Post Reinforcement Learning Inference
Vasilis Syrgkanis, Ruohan Zhan
TL;DR
The paper addresses post-adaptive data inference for reinforcement learning by formulating the estimation of counterfactual policy values and dynamic treatment effects as semiparametric moment problems.It introduces Adaptively Weighted GMM (AW-GMM), where time-varying adaptive weights $H_i$ stabilize the nonstationary variance induced by evolving behavior policies, enabling consistent estimation and asymptotic normality under a homoscedastic residuals assumption.Key theoretical contributions include explicit $(\alpha_1,\alpha_2)$-regularizing and stabilizing weight schemes, a martingale-based central limit theorem with strong Gaussian approximation, and feasible weight constructions that approximate oracle performance in high-dimensional Markovian RL models.The framework is validated through high-dimensional simulations showing improved coverage and robustness to misspecification, and includes detailed proofs and auxiliary results for identification, consistency, Gaussian approximation, and estimation of nuisance components.
Abstract
We study estimation and inference using data collected by reinforcement learning (RL) algorithms.
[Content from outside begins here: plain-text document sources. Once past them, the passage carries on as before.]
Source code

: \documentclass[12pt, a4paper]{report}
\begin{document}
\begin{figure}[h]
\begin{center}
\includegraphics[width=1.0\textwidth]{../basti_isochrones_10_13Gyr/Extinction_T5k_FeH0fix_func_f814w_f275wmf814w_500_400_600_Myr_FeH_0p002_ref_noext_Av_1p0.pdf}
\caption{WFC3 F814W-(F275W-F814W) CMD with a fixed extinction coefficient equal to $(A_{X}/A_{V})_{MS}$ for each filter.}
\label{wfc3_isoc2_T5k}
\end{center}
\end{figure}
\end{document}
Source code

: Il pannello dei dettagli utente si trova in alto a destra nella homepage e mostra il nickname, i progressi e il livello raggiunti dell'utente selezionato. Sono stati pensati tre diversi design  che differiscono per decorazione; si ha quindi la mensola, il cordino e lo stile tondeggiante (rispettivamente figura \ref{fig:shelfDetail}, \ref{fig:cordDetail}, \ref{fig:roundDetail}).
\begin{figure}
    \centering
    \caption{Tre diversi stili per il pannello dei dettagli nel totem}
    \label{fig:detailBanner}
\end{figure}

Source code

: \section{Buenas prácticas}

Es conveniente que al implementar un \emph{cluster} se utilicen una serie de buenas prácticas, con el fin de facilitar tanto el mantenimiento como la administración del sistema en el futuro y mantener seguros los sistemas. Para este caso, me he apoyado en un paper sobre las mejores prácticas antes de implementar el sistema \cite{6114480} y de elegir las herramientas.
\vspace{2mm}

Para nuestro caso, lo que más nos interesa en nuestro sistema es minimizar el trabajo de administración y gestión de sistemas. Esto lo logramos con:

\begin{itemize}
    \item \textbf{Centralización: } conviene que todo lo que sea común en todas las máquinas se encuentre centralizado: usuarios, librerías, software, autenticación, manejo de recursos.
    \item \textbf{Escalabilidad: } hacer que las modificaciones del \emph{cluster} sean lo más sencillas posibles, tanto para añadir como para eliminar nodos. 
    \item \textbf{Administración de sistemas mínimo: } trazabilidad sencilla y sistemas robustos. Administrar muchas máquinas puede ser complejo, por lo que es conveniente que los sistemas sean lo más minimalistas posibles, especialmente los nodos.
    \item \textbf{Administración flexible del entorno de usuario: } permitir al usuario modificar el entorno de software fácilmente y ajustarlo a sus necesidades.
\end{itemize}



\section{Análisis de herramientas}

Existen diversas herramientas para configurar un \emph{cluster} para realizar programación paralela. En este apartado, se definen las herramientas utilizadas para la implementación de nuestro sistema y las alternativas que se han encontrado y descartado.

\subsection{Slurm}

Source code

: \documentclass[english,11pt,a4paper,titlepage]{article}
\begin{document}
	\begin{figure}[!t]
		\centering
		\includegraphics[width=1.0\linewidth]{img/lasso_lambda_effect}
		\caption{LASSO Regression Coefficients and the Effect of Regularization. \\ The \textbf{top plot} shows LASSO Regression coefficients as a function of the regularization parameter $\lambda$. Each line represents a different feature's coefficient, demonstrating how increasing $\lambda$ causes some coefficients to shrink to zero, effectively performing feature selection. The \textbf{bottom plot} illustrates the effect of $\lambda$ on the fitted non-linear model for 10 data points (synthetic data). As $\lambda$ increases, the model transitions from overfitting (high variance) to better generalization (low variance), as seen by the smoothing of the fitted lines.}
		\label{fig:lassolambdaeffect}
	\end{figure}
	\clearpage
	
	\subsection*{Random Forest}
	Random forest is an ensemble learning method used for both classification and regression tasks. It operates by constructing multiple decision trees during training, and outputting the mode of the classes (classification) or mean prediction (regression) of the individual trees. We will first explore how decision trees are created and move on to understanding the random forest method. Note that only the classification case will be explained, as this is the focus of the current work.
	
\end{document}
These algorithms adaptively experiment by interacting with individual units over multiple stages, updating their strategies based on past outcomes. Our goal is to evaluate a counterfactual policy after data collection and estimate structural parameters, such as dynamic treatment effects, that support credit assignment and quantify the impact of early actions on final outcomes. These parameters can often be defined as solutions to moment equations, motivating moment-based estimation methods developed for static data. In RL settings, however, data are often collected adaptively under nonstationary behavior policies. As a result, standard estimators fail to achieve asymptotic normality due to time-varying variance. We propose a weighted generalized method of moments (GMM) approach that uses adaptive weights to stabilize this variance. We characterize weighting schemes that ensure consistency and asymptotic normality of the weighted GMM estimators, enabling valid hypothesis testing and uniform confidence region construction. Key applications include dynamic treatment effect estimation and dynamic off-policy evaluation.